Council Tax in Scotland is a tax on domestic property which was introduced across Scotland in 1993, along with England and Wales, following passage of the Local Government Finance Act 1992. It replaced the Community Charge (popularly known as the Poll Tax). Each property is assigned one of eight bands (A to H) based on property value, and the tax is set as a fixed amount for each band. Some properties are exempt from the tax, some people are exempt from the tax, while some get a discount.

== Organisation ==
Council Tax is collected by local authorities though part of the tax goes to Scottish Water for water and sewage services.

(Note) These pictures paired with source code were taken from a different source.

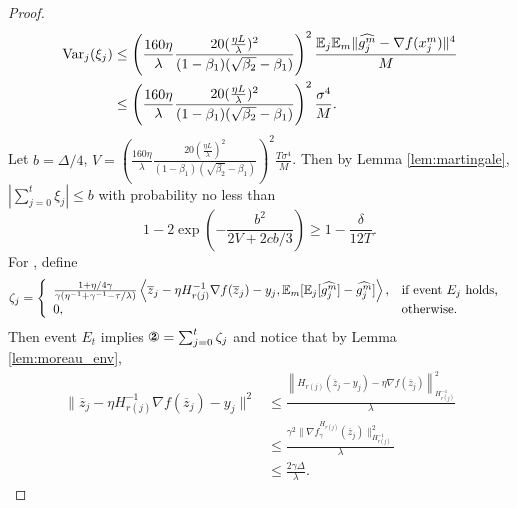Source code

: \documentclass{article} %
\numberwithin{equation}{section}
\newcommand{\cirtwo}{\text{\ding{173}}}
\begin{document}
\begin{proof}
\begin{equation}
    \end{equation}
    \begin{equation}
        \begin{aligned}
            \Var_j(\xi_j) 
            &\leq \left(\frac{160\eta}{\lambda}\frac{20(\frac{\eta L}{\lambda})^2}{(1-\beta_1)(\sqrt{\beta_2}-\beta_1)}\right)^2\frac{\expect_j\expect_m \|\widehat{g_j^m}-\nabla f(x_j^m)\|^4}{M} \\
            &\leq \left(\frac{160\eta}{\lambda}\frac{20(\frac{\eta L}{\lambda})^2}{(1-\beta_1)(\sqrt{\beta_2}-\beta_1)}\right)^2\frac{\sigma^4}{M}.
        \end{aligned}
    \end{equation}
    Let $b=\Delta/4$, $V=\left(\frac{160\eta}{\lambda}\frac{20(\frac{\eta L}{\lambda})^2}{(1-\beta_1)(\sqrt{\beta_2}-\beta_1)}\right)^2\frac{T\sigma^4}{M}$. Then by Lemma \ref{lem:martingale}, $|\sum_{j=0}^t\xi_j|\leq b$ with probability no less than
    \begin{equation}
        1 - 2\exp{\left(-\frac{b^2}{2V+2cb/3}\right)} \geq 1-\frac{\delta}{12T}.
    \end{equation}
        For \cirtwo, define
    \begin{equation}
        \zeta_j=\left\{
            \begin{array}{ll}
                \frac{1+\eta/4\gamma}{\gamma(\eta^{-1} +\gamma^{-1}-\tau/\lambda)} \left\langle \overline{z}_{j}-\eta H_{r(j)}^{-1}\nabla f(\overline{z}_j)-y_j, \expect_m[\expect_j[\widehat{g_j^m}]-\widehat{g_j^m}]\right\rangle, & \text{if event $E_j$ holds, } \\
                0 ,& \text{otherwise.}
            \end{array}
        \right.
    \end{equation}
    Then event $E_t$ implies $\cirtwo=\sum_{j=0}^t\zeta_j$ and notice that by Lemma \ref{lem:moreau_env},
    \begin{equation}
        \begin{aligned}
            \|\overline{z}_{j}-\eta H_{r(j)}^{-1}\nabla f(\overline{z}_j)-y_j\|^2
            &\leq \frac{\left\|H_{r(j)}(\overline{z}_j-y_j)-\eta\nabla f(\overline{z}_j)\right\|_{H_{r(j)}^{-1}}^2}{\lambda} \\
            &\leq \frac{\gamma^2\|\nabla f_\gamma^{H_{r(j)}}(\overline{z}_j)\|_{H_{r(j)}^{-1}}^2}{\lambda} \\
            &\leq \frac{2\gamma \Delta}{\lambda}.
        \end{aligned}
    \end{equation}

\end{proof}
\end{document}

=== Liability for Council Tax ===
In general terms: The occupiers of a property are liable, regardless of tenure, or the owners if the property is unoccupied, except if the property is a 'house in multiple occupation', in which case the landlord is liable for paying the Council Tax.

==Calculation==
Each dwelling is allocated to one of eight bands coded by letters A to H on the basis of its assumed capital value as of 1 April 1991 and newer properties than this are assigned a nominal 1991 value. Assessment of property values is performed by the Assessor appointed by each local authority; in some cases there is a valuation joint board that covers multiple council areas.

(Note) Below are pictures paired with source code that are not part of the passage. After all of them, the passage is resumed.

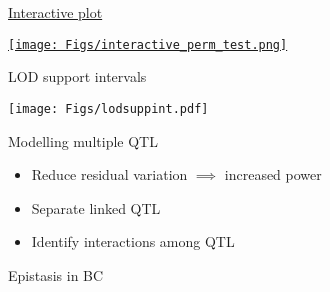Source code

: \documentclass[12pt]{article}
\newcommand{\headsize}{\fontsize{35}{35} \selectfont}
\newcommand{\smallsize}{\fontsize{25}{30} \selectfont}
\begin{document}
\headsize \color{myyellow}
\hfill \begin{minipage}{5.75in}
\centering
\href{http://www.biostat.wisc.edu/~kbroman/D3/lod_random/}{Interactive plot}
\end{minipage}

\vspace{2cm}

\centerline{\href{http://www.biostat.wisc.edu/~kbroman/D3/lod_random}{\texttt{[image: Figs/interactive\_perm\_test.png]}}}

\vspace*{1cm}




\newpage

\headsize \color{myyellow}
\hfill \begin{minipage}{5.75in}
\centering
LOD support intervals
\end{minipage}

\vfill

\centerline{\texttt{[image: Figs/lodsuppint.pdf]}}






\newpage

\headsize \color{myyellow}
\hfill \begin{minipage}{5.75in}
\centering
Modelling multiple QTL
\end{minipage}

\vspace{2cm}

\color{mywhite} \smallsize

\hfill \begin{minipage}[t]{10in}
\begin{itemize}
\itemsep24pt
\item Reduce residual variation $\implies$ increased power

\item Separate linked QTL

\item Identify interactions among QTL

\end{itemize}
\end{minipage}


\newpage

\headsize \color{myyellow}
\hfill \begin{minipage}{5.75in}
\centering
Epistasis in BC
\end{minipage}

\vfill
\end{document}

Each local authority sets a tax rate expressed as the annual levy on a Band D property inhabited by two liable adults. This decision automatically sets the amounts levied on all types of households and dwellings. The nominal Band D property total is calculated by adding together the number of properties in each band and multiplying by the band ratio. So 100 Band D properties will count as 100 nominal Band D properties, whereas 100 Band C properties will count as 89 nominal Band D properties. Each collecting authority then adds together the Band D amounts for their area (or subdivisions of their area in the case, for example, of civil parish council precepts) to reach a total Band D council tax bill. To calculate the council tax for a particular property a ratio is then applied. A Band D property will pay the full amount, whereas a Band H property will pay 245% of that figure.

===Current bands===
Council Tax bands as of April 2017, and ratios levied, are:

| Band | Value (relative to 1991 prices) | proportion of band D | Ratio as % |
|---|---|---|---|
| A | up to £27,000 | 240/360 | 67% |
| B | £27,001 to £35,000 | 280/360 | 78% |
| C | £35,001 to £45,000 | 320/360 | 89% |
| D | £45,001 to £58,000 | 360/360 | 100% |
| E | £58,001 to £80,000 | 473/360 | 131% |
| F | £80,001 to £106,000 | 585/360 | 163% |
| G | £106,001 to £212,000 | 705/360 | 196% |
| H | £212,001 and above | 882/360 | 245% |

==Criticism==

===Collection of unpaid tax===

Criticism has been levied not so much at the principle of the tax but at its debt collection arrangements: Community Charge and Council Tax debts can be pursued up to 40 years later (Note: Councils can issue a warrant up to 20 years after the tax was due, but have a further 20 years to collect the tax after the warrant is issued. Any part of the 20 years in which to issue the warrant that is remaining is not added to the 20 years in which the tax can be recovered.) – few people will have conserved their payment receipts for such a long time and as such are unable to prove that they paid. Under Scottish Law, it is the responsibility of the tax payer to prove that the tax has been paid, not for the council to prove that it has not. John Wilson MSP presented an Enforcement of Local Tax Arrears (Scotland) Bill on 19 March 2010 in order to try to reduce this collection time from 20 to 5 years. Although Wilson's bill has not made any progress (as of October 2016), the Scottish parliament has passed the Community Charge Debt (Scotland) Bill to stop Councils pursuing debts from the older Community Charge, though there are some scrutiny stages to go through before it can become law.